My concern is sometimes in general we can have $f'(0)$ exist but have $f'(x)$ not continuous at $x = 0$.
Since, $\sum_{n=1}^N \cos(nx)$ is bounded on any compact subset of $(0,\pi)$, then Dirichlet's Test for uniform convergence guarantees that the series $\sum_{n=1}^\infty \frac{\cos(nx)}{n}$ uniformly converges for $x$ on any compact subset of $(0,\pi)$.
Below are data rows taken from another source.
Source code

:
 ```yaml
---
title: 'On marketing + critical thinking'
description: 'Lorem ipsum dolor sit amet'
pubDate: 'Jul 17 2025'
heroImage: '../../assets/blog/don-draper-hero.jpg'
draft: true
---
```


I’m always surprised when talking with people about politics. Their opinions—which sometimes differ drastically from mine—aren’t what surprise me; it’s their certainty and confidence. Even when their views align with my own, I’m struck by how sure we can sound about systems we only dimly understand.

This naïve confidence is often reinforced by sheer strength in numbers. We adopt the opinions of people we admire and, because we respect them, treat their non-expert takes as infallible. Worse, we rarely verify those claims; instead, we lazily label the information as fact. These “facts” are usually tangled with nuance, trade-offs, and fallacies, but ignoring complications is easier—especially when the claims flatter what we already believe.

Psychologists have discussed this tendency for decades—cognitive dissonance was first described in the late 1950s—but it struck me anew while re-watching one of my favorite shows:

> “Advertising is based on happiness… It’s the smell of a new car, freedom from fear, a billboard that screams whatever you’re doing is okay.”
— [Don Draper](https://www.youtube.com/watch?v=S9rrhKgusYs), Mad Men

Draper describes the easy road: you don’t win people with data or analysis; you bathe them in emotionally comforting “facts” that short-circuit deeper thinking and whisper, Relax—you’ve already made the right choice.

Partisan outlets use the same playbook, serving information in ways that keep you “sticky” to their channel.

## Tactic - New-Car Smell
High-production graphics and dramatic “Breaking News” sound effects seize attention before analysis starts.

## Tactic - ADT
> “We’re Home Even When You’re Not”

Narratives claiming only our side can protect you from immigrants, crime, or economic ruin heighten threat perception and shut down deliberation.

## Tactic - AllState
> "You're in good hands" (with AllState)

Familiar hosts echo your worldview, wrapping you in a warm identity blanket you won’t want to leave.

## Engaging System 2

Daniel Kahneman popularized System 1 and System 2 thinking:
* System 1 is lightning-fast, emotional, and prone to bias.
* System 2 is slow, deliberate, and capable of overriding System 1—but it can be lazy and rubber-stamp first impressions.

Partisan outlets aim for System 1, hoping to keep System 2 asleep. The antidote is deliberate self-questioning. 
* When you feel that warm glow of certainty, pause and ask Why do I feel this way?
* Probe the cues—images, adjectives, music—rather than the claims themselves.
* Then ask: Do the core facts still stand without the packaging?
Therefore, we assert that for $x\in (0,\pi)$
$$\frac{d}{dx}\sum_{n=1}^\infty \frac{\sin(nx)}{n^2}=\sum_{n=1}^\infty \frac{\cos(nx)}{n}\tag 1$$
Note that the right-hand side of $(1)$ fails to exist at $x=0$.
Inasmuch as it represents the function $-\log\left(2\sin(x/2)\right)$ for $x\in(0,\pi)$, then the limit as $\lim_{x\to 0^+}\sum_{n=1}^\infty \frac{\cos(nx)}{n}=\infty$. And we are done!